#### EXERCISE:
The number of lines below that contain the word "archive" is all that the answer should hold.

#### RECORDS FOR THE TASK:
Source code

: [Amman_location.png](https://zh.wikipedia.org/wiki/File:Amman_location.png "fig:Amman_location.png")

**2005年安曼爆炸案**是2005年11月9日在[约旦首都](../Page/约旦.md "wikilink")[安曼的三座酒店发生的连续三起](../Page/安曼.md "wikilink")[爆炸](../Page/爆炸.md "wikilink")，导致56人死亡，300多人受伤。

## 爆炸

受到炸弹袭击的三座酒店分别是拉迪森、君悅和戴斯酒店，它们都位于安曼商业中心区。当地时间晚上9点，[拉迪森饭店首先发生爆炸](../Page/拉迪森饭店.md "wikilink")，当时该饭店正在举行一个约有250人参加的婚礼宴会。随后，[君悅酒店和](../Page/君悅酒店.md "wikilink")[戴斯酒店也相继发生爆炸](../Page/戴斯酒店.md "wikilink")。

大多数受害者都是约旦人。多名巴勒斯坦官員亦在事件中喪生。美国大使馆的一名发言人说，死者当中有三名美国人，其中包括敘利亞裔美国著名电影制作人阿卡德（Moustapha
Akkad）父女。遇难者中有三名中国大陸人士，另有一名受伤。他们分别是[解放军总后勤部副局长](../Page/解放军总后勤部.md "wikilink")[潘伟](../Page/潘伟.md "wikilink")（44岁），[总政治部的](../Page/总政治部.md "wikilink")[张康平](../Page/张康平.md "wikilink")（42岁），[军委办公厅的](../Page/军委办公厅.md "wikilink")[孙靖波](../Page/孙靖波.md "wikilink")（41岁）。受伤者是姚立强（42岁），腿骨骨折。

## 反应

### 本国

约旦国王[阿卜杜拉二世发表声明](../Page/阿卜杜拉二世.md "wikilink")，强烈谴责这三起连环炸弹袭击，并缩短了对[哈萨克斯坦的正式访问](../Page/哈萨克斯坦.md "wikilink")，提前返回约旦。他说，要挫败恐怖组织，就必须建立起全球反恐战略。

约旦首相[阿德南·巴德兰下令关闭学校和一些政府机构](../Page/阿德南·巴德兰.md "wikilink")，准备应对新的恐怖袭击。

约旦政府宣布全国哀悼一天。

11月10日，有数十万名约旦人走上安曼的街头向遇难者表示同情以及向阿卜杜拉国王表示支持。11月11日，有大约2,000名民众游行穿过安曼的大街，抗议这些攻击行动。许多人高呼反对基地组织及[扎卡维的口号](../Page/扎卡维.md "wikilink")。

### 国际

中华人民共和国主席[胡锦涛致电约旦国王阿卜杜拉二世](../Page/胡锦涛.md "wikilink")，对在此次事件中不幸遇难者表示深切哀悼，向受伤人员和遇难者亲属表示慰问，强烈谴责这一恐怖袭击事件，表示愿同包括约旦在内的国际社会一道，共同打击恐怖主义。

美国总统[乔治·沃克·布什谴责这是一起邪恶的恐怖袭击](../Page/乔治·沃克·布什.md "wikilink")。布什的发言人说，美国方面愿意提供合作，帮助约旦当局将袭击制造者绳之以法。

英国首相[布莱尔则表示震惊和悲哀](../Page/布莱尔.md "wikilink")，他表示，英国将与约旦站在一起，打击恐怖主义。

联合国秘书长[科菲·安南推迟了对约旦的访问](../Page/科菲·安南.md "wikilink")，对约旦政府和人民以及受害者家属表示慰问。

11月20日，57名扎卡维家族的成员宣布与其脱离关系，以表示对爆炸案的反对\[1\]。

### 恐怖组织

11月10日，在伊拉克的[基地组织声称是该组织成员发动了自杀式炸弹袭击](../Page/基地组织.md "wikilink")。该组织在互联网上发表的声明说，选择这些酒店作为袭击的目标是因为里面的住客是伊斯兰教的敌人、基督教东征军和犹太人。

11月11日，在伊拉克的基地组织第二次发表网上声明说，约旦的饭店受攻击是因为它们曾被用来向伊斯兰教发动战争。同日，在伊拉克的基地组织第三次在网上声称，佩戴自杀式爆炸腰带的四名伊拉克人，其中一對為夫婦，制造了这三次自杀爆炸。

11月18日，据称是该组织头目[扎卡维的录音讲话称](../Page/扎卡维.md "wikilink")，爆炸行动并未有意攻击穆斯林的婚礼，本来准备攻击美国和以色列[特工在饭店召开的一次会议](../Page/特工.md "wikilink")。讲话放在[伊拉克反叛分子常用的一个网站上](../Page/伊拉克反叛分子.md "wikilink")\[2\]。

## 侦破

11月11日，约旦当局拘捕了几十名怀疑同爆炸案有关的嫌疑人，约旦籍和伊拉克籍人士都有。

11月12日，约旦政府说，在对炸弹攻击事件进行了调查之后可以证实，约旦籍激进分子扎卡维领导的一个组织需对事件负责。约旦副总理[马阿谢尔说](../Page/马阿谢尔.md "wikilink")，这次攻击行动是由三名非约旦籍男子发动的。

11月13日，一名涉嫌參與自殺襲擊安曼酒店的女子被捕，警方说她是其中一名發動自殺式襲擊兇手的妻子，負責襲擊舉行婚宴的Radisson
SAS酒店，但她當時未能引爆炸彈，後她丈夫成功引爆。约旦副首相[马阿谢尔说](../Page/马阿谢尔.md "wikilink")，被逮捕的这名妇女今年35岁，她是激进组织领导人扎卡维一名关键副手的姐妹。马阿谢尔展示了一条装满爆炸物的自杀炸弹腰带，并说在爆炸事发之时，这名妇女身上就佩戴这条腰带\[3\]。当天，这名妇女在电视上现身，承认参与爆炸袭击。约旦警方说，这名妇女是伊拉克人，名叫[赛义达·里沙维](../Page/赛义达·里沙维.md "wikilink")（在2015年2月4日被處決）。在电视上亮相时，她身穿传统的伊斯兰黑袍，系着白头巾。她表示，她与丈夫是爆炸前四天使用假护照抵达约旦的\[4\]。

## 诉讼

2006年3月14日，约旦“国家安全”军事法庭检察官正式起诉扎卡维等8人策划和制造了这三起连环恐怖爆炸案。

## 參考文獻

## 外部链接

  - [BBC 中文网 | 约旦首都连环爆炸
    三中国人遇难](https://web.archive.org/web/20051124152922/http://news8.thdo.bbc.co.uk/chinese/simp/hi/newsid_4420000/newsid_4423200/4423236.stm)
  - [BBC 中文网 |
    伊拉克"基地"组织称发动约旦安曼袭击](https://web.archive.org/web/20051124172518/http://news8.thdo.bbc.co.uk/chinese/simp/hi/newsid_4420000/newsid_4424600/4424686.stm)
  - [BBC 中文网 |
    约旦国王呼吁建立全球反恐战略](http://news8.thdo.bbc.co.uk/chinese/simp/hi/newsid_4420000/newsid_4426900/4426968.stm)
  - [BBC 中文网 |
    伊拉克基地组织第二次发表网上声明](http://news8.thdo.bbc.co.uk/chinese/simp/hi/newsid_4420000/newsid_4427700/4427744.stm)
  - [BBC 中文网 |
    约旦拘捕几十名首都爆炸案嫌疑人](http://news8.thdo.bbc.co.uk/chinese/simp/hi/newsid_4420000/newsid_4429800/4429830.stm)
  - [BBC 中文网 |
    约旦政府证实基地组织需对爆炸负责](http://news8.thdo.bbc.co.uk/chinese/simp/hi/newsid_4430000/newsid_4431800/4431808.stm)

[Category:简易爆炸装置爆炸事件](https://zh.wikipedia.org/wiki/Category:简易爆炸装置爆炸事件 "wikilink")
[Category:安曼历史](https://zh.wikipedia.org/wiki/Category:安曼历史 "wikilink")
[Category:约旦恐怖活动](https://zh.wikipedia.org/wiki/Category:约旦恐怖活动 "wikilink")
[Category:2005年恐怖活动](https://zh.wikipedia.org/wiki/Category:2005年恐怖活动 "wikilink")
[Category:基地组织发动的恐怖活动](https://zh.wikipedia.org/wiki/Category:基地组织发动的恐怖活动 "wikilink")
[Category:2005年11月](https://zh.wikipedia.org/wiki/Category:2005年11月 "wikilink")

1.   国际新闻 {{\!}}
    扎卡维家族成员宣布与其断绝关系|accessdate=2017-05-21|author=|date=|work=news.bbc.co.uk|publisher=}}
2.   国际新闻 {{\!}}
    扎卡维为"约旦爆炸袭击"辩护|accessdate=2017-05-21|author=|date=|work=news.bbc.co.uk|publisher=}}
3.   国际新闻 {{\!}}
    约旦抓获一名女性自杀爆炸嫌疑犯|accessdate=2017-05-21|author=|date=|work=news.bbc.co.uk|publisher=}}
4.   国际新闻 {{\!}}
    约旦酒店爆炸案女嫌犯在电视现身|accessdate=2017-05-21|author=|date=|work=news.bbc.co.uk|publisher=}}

#### WRITTEN RESPONSE:
2